Nanotechnology Research and Education
Some of the leading academic institutes in Indiana offering courses and research programs in nanoscience and nanotechnology are listed below:
Ball State University - The proposed Center for Computational Nanoscience offers sub-projects as part of their research in nanotechnology. These sub-projects include:
- Computational Hub for Nanotechnology
- Quantum-dot Cellular Automata Architecture (QCA).
- Computational Hub for Nanotechnology
Purdue University - Purdue University promotes the significance of nanotechnology through the following nanotech groups and departments.
- Nanoelectronic Modeling Group: Focuses on improving the study of electron flow through nano-scale devices. This group conducts research on advances in engineering and science fields and creates simulation and modeling tools for educators, students and researchers.
- NanoForestry: Focuses on the application of nanotechnology science and engineering on wood-based products and materials. Significant research topics include:
- Nanocellulose Technology
- Predictive Modeling
- Sensor Technology
- Nanoscale Science and Engineering: This department’s research in nanotechnology is divided into the following sections:
- Nanoscale Phenomena and Processes
- Devices and Nanotechnology
- Nanomaterials and Nanoscale Structures
- Reifenberger Nanophysics Lab: Uses new experimental techniques to study the physical properties of objects in the nanoscale size range. The current research topics include:
- Nano-enabled sensing schemes
- Nanometer-size clusters
- Molecular conductance
- Carbon nanotubes
- Photonics & Spectroscopy Group: Work towards the development of nanostructured metal-dielectric composites and their usage in spectroscopy, nanophotonics and opto-electronics. The Photonics & Spectroscopy Laboratory conducts research into metamaterials, nanophotonics and nanoplasmonics.
- Birck Nanotechnology Center: Conducts nanotechnology research on the following topics:
- Nanoelectronics and Semiconductor Devices
- Nanofabrication and Nanomanufacturing
- Bionanotechnology and Nanomedicine
- Nanometrology and Surface Science
- Computational Nanotechnology
- MEMS/NEMS and Micro/Nanofluidics
- Conversion and Heat Transfer
- Nanophotonics and Optics
Indiana University Bloomington - The Nanoscience Center deals with research projects that analyze the assembly and properties of objects in the nanometer size regime. Outreach activities organized by this center to highlight the significance of nanoscience include:
- Student Tours
- Teacher Professional
- Development Workshops
- Museum Exhibits
- Useful Links for Teachers
The School of Engineering and Technology's Integrated Nanosystems Development Institute at Indiana University-Purdue University recently won a grant from the NSF to fund the installation of electron microscope with nanoscale resolution. The new electron microscope will be used to further nanotechnology research and education, including using it for nanotechnology discovery summer camps for K-12 students and educators.
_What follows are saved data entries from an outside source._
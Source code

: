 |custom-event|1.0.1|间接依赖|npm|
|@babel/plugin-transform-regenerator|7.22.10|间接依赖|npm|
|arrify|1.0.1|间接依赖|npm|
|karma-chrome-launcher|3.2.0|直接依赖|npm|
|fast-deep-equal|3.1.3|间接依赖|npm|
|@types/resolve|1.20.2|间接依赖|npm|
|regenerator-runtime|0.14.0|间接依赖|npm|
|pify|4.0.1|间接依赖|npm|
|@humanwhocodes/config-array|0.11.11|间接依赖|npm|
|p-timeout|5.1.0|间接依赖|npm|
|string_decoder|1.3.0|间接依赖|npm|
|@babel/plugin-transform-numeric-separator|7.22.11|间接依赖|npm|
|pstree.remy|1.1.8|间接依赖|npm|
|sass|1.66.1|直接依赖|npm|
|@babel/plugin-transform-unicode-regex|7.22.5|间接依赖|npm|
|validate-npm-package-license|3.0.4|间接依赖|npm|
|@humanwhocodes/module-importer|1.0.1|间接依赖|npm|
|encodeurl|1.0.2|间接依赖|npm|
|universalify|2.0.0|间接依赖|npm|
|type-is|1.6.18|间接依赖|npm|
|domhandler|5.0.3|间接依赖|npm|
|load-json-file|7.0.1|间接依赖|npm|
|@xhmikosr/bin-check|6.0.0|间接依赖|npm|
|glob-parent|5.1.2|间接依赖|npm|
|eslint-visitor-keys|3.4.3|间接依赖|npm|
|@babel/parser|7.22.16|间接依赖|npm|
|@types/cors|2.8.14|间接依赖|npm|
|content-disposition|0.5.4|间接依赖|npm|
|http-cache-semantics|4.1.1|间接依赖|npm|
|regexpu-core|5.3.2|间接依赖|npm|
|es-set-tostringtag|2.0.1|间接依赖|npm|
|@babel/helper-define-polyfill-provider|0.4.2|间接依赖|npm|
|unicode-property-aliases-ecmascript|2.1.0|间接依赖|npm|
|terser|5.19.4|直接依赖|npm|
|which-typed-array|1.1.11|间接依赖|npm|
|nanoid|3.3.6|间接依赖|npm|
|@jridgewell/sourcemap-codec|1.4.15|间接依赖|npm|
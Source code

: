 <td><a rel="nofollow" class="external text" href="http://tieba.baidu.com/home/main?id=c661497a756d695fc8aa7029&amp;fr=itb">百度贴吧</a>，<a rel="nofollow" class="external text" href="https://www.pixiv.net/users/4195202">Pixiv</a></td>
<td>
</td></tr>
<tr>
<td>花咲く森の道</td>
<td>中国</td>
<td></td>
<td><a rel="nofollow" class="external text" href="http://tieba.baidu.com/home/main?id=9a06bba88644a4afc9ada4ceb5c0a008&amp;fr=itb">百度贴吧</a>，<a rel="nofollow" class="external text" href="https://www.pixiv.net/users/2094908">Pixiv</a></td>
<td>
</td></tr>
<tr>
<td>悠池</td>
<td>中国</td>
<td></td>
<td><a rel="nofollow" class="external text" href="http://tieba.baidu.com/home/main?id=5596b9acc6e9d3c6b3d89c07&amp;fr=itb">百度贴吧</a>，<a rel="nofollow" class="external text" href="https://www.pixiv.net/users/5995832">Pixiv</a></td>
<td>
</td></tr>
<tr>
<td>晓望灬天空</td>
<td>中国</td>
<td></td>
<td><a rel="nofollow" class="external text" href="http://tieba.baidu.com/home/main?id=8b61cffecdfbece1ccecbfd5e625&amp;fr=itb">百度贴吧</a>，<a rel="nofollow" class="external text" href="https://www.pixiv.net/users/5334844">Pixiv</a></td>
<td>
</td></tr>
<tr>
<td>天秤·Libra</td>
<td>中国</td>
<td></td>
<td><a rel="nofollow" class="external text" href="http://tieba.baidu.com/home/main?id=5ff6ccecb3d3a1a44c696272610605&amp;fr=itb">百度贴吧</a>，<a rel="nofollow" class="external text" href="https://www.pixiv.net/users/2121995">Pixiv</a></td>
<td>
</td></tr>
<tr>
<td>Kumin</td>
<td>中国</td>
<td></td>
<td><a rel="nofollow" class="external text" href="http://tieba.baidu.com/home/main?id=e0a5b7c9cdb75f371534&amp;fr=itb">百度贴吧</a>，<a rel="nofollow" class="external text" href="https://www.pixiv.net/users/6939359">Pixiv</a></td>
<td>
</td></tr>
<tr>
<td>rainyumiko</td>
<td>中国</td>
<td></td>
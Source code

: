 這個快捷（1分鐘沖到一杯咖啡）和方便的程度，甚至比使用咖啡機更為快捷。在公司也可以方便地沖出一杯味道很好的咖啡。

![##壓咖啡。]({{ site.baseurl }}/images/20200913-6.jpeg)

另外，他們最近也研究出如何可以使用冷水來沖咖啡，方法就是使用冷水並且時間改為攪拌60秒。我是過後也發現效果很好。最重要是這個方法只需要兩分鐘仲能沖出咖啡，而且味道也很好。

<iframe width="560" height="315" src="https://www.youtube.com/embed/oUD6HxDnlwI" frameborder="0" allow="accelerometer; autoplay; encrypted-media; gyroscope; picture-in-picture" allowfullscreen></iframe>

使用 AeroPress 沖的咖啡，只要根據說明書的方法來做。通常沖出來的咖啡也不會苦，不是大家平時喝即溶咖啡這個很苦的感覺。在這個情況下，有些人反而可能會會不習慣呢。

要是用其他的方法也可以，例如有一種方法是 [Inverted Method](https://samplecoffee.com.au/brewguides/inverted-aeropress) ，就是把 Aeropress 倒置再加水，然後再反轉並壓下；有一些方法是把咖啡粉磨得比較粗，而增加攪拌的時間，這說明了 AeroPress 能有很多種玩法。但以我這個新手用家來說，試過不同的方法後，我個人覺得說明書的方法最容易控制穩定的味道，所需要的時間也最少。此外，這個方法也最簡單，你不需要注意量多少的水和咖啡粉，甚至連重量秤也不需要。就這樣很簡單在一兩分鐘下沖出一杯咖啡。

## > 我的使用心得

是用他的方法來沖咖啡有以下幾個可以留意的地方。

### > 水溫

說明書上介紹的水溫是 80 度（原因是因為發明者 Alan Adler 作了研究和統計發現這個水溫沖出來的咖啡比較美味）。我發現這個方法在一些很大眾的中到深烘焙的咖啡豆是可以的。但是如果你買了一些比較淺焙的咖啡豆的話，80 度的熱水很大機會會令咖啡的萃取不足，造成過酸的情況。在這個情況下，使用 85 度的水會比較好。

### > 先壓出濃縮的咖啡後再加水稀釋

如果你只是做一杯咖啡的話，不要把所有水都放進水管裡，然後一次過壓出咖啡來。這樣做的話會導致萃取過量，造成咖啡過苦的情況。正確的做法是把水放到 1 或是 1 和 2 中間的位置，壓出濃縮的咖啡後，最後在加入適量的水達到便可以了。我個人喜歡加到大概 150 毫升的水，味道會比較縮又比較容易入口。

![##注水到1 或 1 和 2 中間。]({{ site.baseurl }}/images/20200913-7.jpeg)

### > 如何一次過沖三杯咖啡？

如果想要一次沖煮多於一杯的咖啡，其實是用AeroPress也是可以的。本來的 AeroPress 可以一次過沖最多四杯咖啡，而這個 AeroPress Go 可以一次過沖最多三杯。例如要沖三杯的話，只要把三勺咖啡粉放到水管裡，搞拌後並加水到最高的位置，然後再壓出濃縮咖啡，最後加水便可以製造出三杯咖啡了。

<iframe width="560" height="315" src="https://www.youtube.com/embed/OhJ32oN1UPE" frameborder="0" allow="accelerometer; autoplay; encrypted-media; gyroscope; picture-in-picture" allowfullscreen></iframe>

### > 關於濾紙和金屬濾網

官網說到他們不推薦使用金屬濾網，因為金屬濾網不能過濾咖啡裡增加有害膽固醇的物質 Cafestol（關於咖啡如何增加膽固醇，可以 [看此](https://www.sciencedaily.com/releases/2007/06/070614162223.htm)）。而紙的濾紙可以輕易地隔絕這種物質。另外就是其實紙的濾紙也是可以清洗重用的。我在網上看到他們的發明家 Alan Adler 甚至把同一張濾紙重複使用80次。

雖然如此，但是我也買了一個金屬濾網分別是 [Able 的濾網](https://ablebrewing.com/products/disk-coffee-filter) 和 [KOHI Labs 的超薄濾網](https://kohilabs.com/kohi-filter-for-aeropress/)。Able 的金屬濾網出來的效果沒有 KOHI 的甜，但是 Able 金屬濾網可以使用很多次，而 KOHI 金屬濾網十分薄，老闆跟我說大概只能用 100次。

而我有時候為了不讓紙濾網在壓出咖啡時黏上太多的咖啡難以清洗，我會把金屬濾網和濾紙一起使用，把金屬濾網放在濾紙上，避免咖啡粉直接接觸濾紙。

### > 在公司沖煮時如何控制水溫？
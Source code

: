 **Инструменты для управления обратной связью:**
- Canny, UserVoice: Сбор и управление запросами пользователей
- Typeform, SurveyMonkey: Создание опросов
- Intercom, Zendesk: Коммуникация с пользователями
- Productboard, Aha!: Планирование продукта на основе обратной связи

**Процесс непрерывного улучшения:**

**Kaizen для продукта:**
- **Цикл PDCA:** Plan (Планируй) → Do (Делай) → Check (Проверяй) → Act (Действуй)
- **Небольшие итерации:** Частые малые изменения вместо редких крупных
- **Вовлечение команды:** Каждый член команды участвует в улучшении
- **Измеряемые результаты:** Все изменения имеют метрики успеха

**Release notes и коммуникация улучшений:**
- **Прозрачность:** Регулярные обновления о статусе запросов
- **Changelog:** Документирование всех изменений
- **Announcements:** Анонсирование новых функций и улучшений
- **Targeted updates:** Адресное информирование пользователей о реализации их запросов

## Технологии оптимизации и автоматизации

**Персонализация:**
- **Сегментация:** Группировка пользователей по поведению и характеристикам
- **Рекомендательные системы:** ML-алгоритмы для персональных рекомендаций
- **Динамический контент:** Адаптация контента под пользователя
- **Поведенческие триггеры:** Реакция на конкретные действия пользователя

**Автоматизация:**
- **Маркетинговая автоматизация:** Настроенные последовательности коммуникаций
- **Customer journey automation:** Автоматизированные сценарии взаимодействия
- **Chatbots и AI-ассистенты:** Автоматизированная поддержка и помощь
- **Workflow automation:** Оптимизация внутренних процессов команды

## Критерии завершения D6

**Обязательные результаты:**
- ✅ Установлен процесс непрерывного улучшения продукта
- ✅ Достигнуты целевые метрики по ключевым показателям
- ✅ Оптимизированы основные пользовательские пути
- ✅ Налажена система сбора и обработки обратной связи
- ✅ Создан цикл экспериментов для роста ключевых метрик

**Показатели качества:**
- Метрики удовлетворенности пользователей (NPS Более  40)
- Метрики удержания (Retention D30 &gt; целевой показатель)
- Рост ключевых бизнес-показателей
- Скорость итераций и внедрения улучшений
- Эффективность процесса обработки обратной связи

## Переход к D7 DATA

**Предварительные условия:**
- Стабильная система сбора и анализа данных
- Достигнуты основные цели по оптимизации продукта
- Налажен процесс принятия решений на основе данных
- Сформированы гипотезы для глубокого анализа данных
Researchers from Purdue University recently figured out how to mass produce tiny devices called nanoresonators that can improve data download speeds and help avoid dropped calls. They achieve this by reducing congestion over the airwaves, improving the performance of cell phones and other portable electronic devices.
Prof. Hsueh-Chia Chang from the University of Notre Dame received the first Source Commercialization Award in April 2013, recognizing research on nano-electrokenetics that had made it to market.
Indiana is very active in the area of nanotechnology and there is no doubt that there will be many developments from this state in the near future. Consistent with Prof. Chang's award and the active technology transfer strategies, it also seems likely that many of these developments will find their way into the marketplace in the not too distant future.